Start of Extracted records

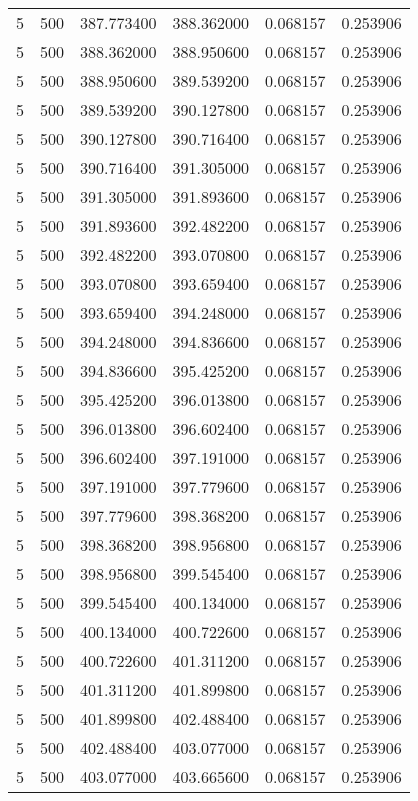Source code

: \begin{longtable}{rrrrrr}
5 & 500 & 387.773400 & 388.362000 & 0.068157 & 0.253906 \\
5 & 500 & 388.362000 & 388.950600 & 0.068157 & 0.253906 \\
5 & 500 & 388.950600 & 389.539200 & 0.068157 & 0.253906 \\
5 & 500 & 389.539200 & 390.127800 & 0.068157 & 0.253906 \\
5 & 500 & 390.127800 & 390.716400 & 0.068157 & 0.253906 \\
5 & 500 & 390.716400 & 391.305000 & 0.068157 & 0.253906 \\
5 & 500 & 391.305000 & 391.893600 & 0.068157 & 0.253906 \\
5 & 500 & 391.893600 & 392.482200 & 0.068157 & 0.253906 \\
5 & 500 & 392.482200 & 393.070800 & 0.068157 & 0.253906 \\
5 & 500 & 393.070800 & 393.659400 & 0.068157 & 0.253906 \\
5 & 500 & 393.659400 & 394.248000 & 0.068157 & 0.253906 \\
5 & 500 & 394.248000 & 394.836600 & 0.068157 & 0.253906 \\
5 & 500 & 394.836600 & 395.425200 & 0.068157 & 0.253906 \\
5 & 500 & 395.425200 & 396.013800 & 0.068157 & 0.253906 \\
5 & 500 & 396.013800 & 396.602400 & 0.068157 & 0.253906 \\
5 & 500 & 396.602400 & 397.191000 & 0.068157 & 0.253906 \\
5 & 500 & 397.191000 & 397.779600 & 0.068157 & 0.253906 \\
5 & 500 & 397.779600 & 398.368200 & 0.068157 & 0.253906 \\
5 & 500 & 398.368200 & 398.956800 & 0.068157 & 0.253906 \\
5 & 500 & 398.956800 & 399.545400 & 0.068157 & 0.253906 \\
5 & 500 & 399.545400 & 400.134000 & 0.068157 & 0.253906 \\
5 & 500 & 400.134000 & 400.722600 & 0.068157 & 0.253906 \\
5 & 500 & 400.722600 & 401.311200 & 0.068157 & 0.253906 \\
5 & 500 & 401.311200 & 401.899800 & 0.068157 & 0.253906 \\
5 & 500 & 401.899800 & 402.488400 & 0.068157 & 0.253906 \\
5 & 500 & 402.488400 & 403.077000 & 0.068157 & 0.253906 \\
5 & 500 & 403.077000 & 403.665600 & 0.068157 & 0.253906 \\

\end{longtable}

End of Extracted records

## Activity:
Go back to the data above and please quote exactly, and only, the lines from the line with "5 & 500 & 393.070800" through its last line.

## Response to the exercise:
5 & 500 & 393.070800 & 393.659400 & 0.068157 & 0.253906 \\
5 & 500 & 393.659400 & 394.248000 & 0.068157 & 0.253906 \\
5 & 500 & 394.248000 & 394.836600 & 0.068157 & 0.253906 \\
5 & 500 & 394.836600 & 395.425200 & 0.068157 & 0.253906 \\
5 & 500 & 395.425200 & 396.013800 & 0.068157 & 0.253906 \\
5 & 500 & 396.013800 & 396.602400 & 0.068157 & 0.253906 \\
5 & 500 & 396.602400 & 397.191000 & 0.068157 & 0.253906 \\
5 & 500 & 397.191000 & 397.779600 & 0.068157 & 0.253906 \\
5 & 500 & 397.779600 & 398.368200 & 0.068157 & 0.253906 \\
5 & 500 & 398.368200 & 398.956800 & 0.068157 & 0.253906 \\
5 & 500 & 398.956800 & 399.545400 & 0.068157 & 0.253906 \\
5 & 500 & 399.545400 & 400.134000 & 0.068157 & 0.253906 \\
5 & 500 & 400.134000 & 400.722600 & 0.068157 & 0.253906 \\
5 & 500 & 400.722600 & 401.311200 & 0.068157 & 0.253906 \\
5 & 500 & 401.311200 & 401.899800 & 0.068157 & 0.253906 \\
5 & 500 & 401.899800 & 402.488400 & 0.068157 & 0.253906 \\
5 & 500 & 402.488400 & 403.077000 & 0.068157 & 0.253906 \\
5 & 500 & 403.077000 & 403.665600 & 0.068157 & 0.253906 \\

\end{longtable}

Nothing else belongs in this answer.